**GOAL OF THE EXERCISE:**
Every line holding the string "helping" is to be copied from the entries below.

**DATA IN THIS EXERCISE:**

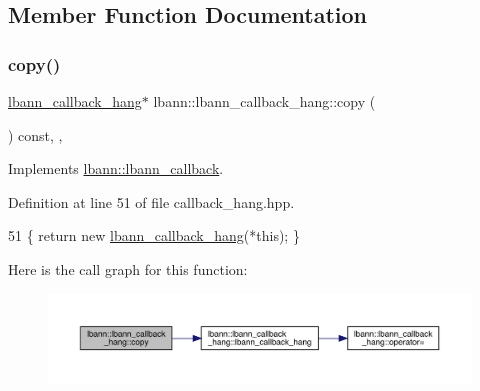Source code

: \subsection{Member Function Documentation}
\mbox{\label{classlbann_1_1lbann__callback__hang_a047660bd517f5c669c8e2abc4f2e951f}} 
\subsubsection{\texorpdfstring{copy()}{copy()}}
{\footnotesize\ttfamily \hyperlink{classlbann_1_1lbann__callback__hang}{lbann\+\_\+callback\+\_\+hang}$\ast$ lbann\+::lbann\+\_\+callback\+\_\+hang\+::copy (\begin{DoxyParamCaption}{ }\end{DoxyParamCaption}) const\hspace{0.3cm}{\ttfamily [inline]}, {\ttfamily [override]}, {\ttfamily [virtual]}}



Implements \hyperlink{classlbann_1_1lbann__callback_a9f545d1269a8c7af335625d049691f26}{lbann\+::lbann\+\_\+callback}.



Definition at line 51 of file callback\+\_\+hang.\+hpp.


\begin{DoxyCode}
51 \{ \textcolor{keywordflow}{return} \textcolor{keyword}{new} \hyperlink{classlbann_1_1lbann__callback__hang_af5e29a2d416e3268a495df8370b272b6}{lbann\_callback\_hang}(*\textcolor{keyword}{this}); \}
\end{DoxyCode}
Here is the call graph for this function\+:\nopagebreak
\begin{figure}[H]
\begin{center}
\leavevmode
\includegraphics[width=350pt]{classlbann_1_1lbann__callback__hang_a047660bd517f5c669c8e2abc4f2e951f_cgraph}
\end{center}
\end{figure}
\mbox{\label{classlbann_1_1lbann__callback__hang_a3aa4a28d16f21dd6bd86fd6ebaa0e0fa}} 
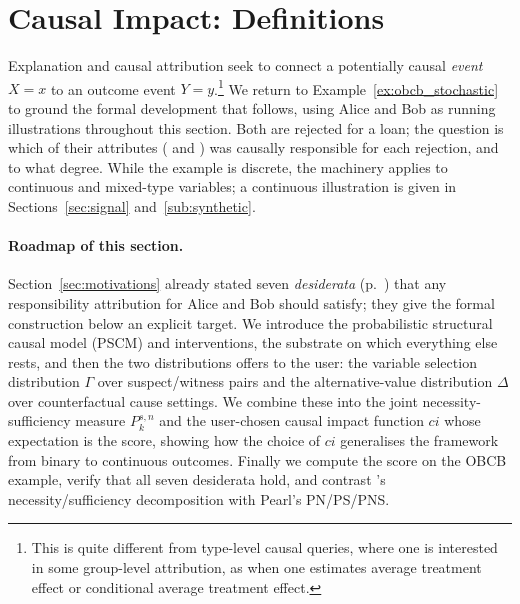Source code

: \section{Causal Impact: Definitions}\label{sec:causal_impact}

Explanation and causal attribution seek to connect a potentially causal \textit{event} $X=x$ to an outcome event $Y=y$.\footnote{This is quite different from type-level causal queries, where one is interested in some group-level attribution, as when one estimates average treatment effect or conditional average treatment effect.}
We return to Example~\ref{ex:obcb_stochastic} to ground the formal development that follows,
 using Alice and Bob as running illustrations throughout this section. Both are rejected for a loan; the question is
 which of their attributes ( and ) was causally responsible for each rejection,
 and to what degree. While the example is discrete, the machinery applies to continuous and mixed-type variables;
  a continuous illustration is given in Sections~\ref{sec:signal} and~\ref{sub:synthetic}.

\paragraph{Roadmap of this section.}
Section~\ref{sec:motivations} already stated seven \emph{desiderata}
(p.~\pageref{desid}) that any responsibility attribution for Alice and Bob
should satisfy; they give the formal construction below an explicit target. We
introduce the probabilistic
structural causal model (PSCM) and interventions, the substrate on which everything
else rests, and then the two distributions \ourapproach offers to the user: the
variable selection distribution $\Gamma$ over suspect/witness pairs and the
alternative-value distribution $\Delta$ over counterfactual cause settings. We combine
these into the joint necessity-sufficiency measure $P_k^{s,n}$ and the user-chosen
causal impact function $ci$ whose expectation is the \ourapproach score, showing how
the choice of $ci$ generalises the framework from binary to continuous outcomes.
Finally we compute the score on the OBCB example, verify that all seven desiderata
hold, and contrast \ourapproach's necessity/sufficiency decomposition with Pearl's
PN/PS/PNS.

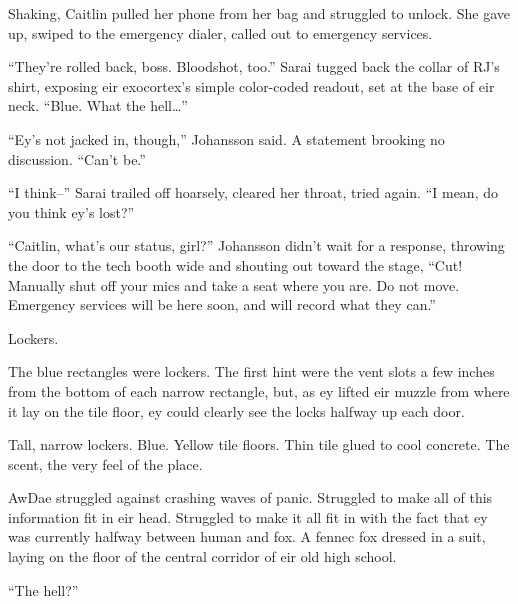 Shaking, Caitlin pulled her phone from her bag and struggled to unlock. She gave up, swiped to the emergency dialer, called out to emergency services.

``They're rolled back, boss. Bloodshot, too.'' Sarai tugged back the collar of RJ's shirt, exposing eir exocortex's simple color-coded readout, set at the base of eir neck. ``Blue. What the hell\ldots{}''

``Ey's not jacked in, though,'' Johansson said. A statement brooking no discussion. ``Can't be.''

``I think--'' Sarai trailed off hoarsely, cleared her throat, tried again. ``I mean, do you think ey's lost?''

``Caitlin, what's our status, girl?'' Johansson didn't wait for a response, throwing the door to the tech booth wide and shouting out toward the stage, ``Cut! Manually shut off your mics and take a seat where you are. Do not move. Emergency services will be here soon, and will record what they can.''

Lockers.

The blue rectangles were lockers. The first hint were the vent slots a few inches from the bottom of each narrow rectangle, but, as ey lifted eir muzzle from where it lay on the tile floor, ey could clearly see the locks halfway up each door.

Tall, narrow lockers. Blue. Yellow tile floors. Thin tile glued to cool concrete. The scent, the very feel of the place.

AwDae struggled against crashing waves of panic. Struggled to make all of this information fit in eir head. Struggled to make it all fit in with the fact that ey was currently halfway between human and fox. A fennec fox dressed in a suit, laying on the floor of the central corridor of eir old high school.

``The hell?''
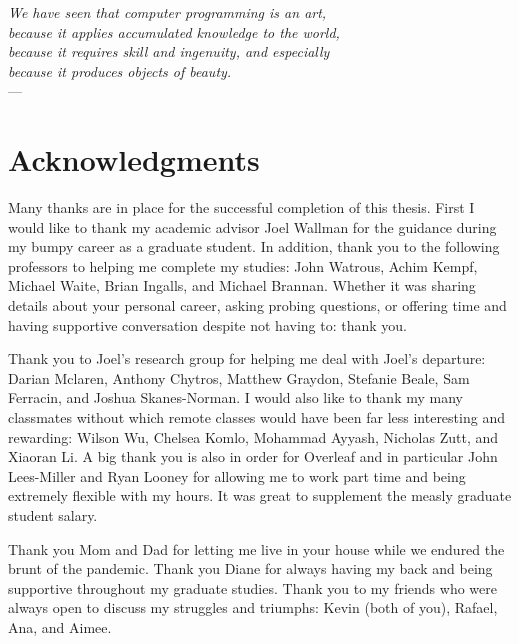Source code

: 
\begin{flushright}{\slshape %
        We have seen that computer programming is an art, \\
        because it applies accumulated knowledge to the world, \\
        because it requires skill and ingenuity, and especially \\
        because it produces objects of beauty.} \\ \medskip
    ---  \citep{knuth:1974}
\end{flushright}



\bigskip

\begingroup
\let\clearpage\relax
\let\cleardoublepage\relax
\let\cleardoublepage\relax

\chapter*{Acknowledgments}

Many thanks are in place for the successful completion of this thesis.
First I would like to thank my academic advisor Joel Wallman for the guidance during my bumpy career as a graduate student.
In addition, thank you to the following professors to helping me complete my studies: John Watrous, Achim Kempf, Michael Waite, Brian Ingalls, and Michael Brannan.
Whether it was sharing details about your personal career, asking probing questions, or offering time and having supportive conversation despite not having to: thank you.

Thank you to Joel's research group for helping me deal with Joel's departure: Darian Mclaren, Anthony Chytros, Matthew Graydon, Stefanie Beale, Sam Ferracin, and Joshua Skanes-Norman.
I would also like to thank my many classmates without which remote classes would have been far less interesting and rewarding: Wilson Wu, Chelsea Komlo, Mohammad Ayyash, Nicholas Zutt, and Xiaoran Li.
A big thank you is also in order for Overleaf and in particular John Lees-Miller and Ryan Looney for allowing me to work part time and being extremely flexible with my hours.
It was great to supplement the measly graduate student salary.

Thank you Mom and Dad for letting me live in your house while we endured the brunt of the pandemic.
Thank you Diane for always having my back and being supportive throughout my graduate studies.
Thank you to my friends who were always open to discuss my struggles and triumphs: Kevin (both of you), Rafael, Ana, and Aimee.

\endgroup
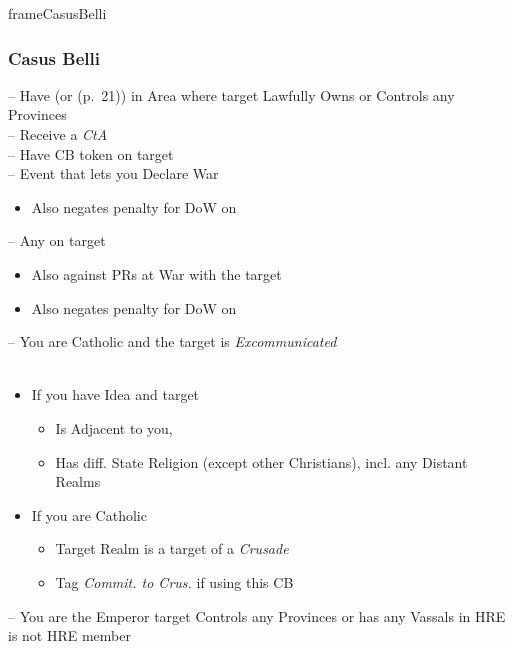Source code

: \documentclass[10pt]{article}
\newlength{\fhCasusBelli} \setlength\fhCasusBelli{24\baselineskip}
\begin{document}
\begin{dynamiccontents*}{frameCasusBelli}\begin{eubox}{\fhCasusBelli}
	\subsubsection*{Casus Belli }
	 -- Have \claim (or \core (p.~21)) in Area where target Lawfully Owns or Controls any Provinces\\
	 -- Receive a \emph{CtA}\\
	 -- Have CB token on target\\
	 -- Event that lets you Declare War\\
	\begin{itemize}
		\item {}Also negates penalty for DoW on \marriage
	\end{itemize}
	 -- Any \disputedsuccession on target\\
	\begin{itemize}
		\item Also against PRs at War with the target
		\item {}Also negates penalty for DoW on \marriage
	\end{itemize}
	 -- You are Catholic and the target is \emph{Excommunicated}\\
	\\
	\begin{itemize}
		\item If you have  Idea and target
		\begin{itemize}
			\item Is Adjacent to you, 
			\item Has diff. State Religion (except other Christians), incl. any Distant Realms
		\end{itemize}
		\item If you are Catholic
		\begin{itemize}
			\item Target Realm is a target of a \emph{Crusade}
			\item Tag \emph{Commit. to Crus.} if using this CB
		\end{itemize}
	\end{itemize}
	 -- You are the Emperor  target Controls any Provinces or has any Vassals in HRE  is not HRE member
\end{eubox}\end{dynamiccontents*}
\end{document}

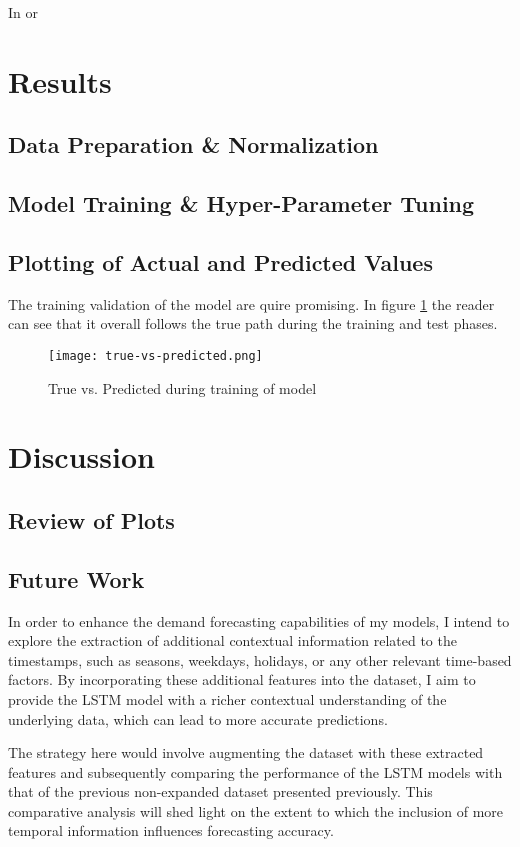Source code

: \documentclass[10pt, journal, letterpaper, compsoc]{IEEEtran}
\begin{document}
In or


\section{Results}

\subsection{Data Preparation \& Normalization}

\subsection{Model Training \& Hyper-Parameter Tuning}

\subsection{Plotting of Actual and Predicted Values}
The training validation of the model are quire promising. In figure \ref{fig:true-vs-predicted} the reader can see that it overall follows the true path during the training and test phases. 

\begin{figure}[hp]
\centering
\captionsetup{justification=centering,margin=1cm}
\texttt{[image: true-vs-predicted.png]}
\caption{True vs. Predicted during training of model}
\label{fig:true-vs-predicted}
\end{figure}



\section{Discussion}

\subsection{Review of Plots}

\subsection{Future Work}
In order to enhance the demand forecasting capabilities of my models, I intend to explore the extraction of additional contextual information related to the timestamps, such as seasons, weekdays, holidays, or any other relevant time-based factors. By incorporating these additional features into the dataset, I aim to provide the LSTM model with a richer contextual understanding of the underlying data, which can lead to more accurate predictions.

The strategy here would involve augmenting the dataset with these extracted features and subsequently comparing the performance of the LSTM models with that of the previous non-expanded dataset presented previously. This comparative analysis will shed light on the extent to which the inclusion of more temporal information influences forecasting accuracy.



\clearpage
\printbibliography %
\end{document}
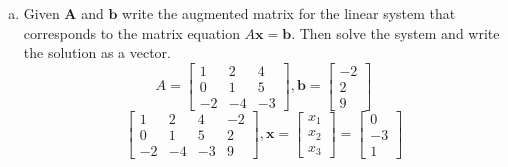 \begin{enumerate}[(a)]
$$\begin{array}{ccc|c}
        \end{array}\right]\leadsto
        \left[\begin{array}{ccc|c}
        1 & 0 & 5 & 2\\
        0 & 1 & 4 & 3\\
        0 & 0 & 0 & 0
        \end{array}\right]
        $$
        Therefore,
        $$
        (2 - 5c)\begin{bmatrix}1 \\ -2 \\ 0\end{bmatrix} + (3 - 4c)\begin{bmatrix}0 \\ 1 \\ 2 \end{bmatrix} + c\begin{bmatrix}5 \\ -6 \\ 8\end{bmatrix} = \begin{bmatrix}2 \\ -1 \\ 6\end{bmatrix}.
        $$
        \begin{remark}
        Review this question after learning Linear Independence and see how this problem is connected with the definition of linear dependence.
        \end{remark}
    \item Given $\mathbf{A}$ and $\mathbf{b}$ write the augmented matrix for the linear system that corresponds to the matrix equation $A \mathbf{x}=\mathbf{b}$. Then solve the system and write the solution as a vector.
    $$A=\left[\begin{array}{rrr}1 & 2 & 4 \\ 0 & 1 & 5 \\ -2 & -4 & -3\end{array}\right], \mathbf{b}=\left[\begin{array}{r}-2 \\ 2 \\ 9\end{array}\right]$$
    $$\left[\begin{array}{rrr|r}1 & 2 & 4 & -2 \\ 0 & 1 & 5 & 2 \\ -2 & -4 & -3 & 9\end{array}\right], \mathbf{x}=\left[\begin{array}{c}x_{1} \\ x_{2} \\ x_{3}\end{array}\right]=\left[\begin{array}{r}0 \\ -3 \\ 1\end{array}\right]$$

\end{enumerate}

**EXERCISE ANSWER:**
In addition, thank you to the following professors to helping me complete my studies: John Watrous, Achim Kempf, Michael Waite, Brian Ingalls, and Michael Brannan.
Thank you to Joel's research group for helping me deal with Joel's departure: Darian Mclaren, Anthony Chytros, Matthew Graydon, Stefanie Beale, Sam Ferracin, and Joshua Skanes-Norman.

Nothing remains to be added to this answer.